**WHAT IS BEING ASKED:**
Copy exactly the lines of the material below that run from the one containing "0.12$ & $18.0\pm 0.2 $ \\" through the one containing "13.0\pm 0.06$ \\". Copy no other lines.

******

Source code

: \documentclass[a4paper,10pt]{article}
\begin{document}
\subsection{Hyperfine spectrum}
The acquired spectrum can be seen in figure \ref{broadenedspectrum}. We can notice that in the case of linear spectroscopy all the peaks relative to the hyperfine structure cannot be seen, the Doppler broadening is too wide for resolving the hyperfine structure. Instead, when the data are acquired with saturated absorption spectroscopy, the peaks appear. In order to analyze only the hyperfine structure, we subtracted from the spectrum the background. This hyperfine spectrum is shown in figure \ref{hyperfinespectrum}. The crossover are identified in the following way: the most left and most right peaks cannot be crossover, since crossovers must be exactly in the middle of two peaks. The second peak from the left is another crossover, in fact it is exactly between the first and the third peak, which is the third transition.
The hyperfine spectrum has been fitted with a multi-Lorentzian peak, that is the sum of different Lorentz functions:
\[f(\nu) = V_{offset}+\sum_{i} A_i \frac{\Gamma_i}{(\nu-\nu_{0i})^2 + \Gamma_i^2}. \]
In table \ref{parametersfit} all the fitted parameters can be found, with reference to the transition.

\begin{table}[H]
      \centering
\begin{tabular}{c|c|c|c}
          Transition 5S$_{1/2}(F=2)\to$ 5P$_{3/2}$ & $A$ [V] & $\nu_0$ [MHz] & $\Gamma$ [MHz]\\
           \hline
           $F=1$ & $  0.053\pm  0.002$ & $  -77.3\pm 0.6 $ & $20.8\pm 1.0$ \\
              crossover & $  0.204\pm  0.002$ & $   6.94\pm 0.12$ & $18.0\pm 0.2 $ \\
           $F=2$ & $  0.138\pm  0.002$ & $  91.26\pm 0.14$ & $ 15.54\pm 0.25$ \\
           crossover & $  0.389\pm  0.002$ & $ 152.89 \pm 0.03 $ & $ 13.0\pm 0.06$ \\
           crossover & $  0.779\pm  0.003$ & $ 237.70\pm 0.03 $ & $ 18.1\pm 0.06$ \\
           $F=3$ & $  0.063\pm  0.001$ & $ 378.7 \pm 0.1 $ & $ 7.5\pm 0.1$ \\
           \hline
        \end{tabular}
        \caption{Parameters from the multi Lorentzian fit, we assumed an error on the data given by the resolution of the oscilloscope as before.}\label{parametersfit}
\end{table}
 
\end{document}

******

**EXERCISE RESULT:**
              crossover & $  0.204\pm  0.002$ & $   6.94\pm 0.12$ & $18.0\pm 0.2 $ \\
           $F=2$ & $  0.138\pm  0.002$ & $  91.26\pm 0.14$ & $ 15.54\pm 0.25$ \\
           crossover & $  0.389\pm  0.002$ & $ 152.89 \pm 0.03 $ & $ 13.0\pm 0.06$ \\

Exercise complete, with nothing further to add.